ECLI:NL:RVS:2024:5147
Raad van State
- Voorlopige voorziening
- Rechtspraak.nl
Afwijzing verzoek om voorlopige voorziening in asielzaak
Op 12 december 2024 heeft de voorzieningenrechter van de Afdeling bestuursrechtspraak van de Raad van State uitspraak gedaan op een verzoek om een voorlopige voorziening in een asielzaak. De vreemdeling had eerder een aanvraag ingediend voor een verblijfsvergunning asiel voor bepaalde tijd, welke op 27 mei 2024 door de staatssecretaris van Justitie en Veiligheid was afgewezen. De vreemdeling heeft hiertegen beroep aangetekend bij de rechtbank Den Haag, die op 29 november 2024 het beroep ongegrond verklaarde. Hierop heeft de vreemdeling hoger beroep ingesteld en verzocht om een voorlopige voorziening, zodat zij niet zou worden uitgezet voordat er op het hoger beroep was beslist en om opvang en verstrekkingen te ontvangen.

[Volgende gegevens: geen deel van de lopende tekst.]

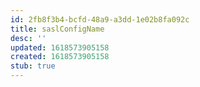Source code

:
 ```yaml
---
id: 2fb8f3b4-bcfd-48a9-a3dd-1e02b8fa092c
title: saslConfigName
desc: ''
updated: 1618573905158
created: 1618573905158
stub: true
---
```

De voorzieningenrechter heeft het verzoek om voorlopige voorziening beoordeeld. In zijn overwegingen heeft hij vastgesteld dat, gelet op de aangevoerde argumenten, er geen aanleiding was om een voorlopige voorziening te treffen. Het verzoek van de vreemdeling werd afgewezen, en de minister van Asiel en Migratie werd niet verplicht om de proceskosten te vergoeden. De uitspraak werd openbaar uitgesproken op dezelfde dag, 12 december 2024, en is daarmee een belangrijke beslissing in het kader van het vreemdelingenrecht.